T^(1/3)=e^(r/10)m^(3/2)
If the mass and radius are given as m= 2 mg and r= 5mm, and the rates of change of the temperature and radius are given as 3 deg/sec and 1 mm/sec, what is the rate of change of mass (m)?
To find the rate of change of mass (m), we can use the chain rule from calculus. The chain rule states that if we have a function of two independent variables, let's call them x and y, and we want to find the derivative of the function with respect to x, we can use the following formula:
dy/dx = (dy/dt)/(dx/dt)
In this case, we have the equation T^(1/3) = e^(r/10) * m^(3/2), where T is the temperature, r is the radius, and m is the mass. We are given the rates of change of temperature and radius, so we can differentiate both sides of the equation with respect to time (t):
(dT/dt) * (1/3) * T^(-2/3) = (1/10) * e^(r/10) * (dr/dt) * m^(3/2) + (3/2) * e^(r/10) * (dm/dt) * m^(1/2)
Now, we can rearrange the equation and solve for (dm/dt) to find the rate of change of mass:
(dm/dt) = [(dT/dt) * (1/3) * T^(-2/3) - (1/10) * e^(r/10) * (dr/dt) * m^(3/2)] / [(3/2) * e^(r/10) * m^(1/2)]

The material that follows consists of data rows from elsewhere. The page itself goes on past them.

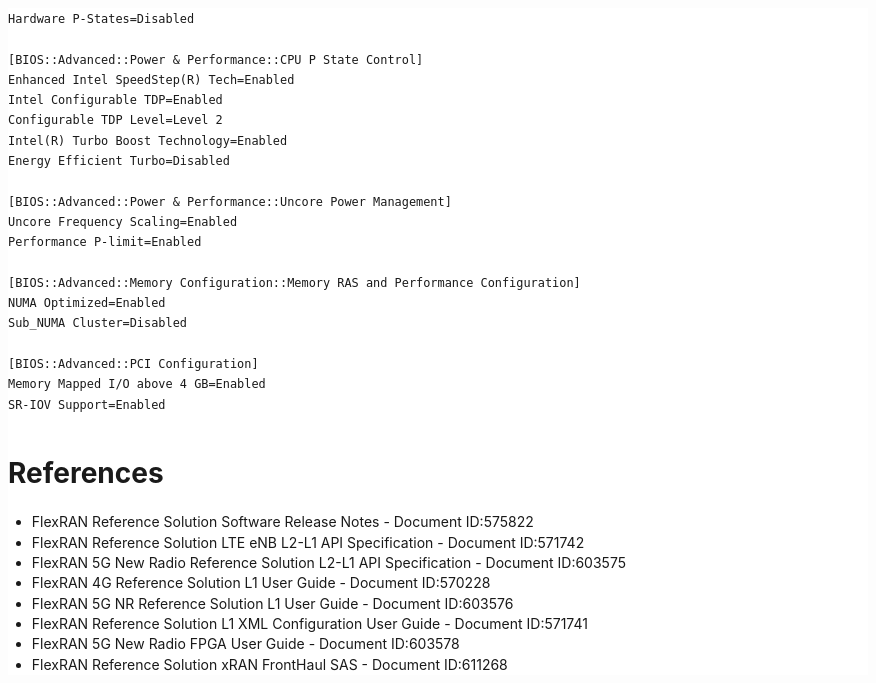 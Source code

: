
 ```shell
Hardware P-States=Disabled                         

[BIOS::Advanced::Power & Performance::CPU P State Control]
Enhanced Intel SpeedStep(R) Tech=Enabled           
Intel Configurable TDP=Enabled                     
Configurable TDP Level=Level 2                     
Intel(R) Turbo Boost Technology=Enabled            
Energy Efficient Turbo=Disabled                    

[BIOS::Advanced::Power & Performance::Uncore Power Management]
Uncore Frequency Scaling=Enabled                   
Performance P-limit=Enabled        

[BIOS::Advanced::Memory Configuration::Memory RAS and Performance Configuration]
NUMA Optimized=Enabled                             
Sub_NUMA Cluster=Disabled                          

[BIOS::Advanced::PCI Configuration]
Memory Mapped I/O above 4 GB=Enabled               
SR-IOV Support=Enabled     
```

# References
- FlexRAN Reference Solution Software Release Notes - Document ID:575822
- FlexRAN Reference Solution LTE eNB L2-L1 API Specification - Document ID:571742
- FlexRAN 5G New Radio Reference Solution L2-L1 API Specification - Document ID:603575
- FlexRAN 4G Reference Solution L1 User Guide - Document ID:570228
- FlexRAN 5G NR Reference Solution L1 User Guide - Document ID:603576
- FlexRAN Reference Solution L1 XML Configuration User Guide - Document ID:571741
- FlexRAN 5G New Radio FPGA User Guide	- Document ID:603578
- FlexRAN Reference Solution xRAN FrontHaul SAS - Document ID:611268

Let's substitute the values given in the problem statement: dT/dt = 3 deg/sec, dr/dt = 1 mm/sec, T = T0 (initial temperature), r = r0 (initial radius), and m = 2 mg.
(dm/dt) = [(3 deg/sec) * (1/3) * T0^(-2/3) - (1/10) * e^(r0/10) * (1 mm/sec) * (2 mg)^(3/2)] / [(3/2) * e^(r0/10) * (2 mg)^(1/2)]
Simplify and substitute the known values:
(dm/dt) = [1 deg/sec * T0^(-2/3) - (1/5) * (1 mm/sec) * (2 mg)^(3/2)] / [(3/2) * (2 mg)^(1/2)]
Now, you can plug in the values for T0 and mg to calculate the rate of change of mass (dm/dt).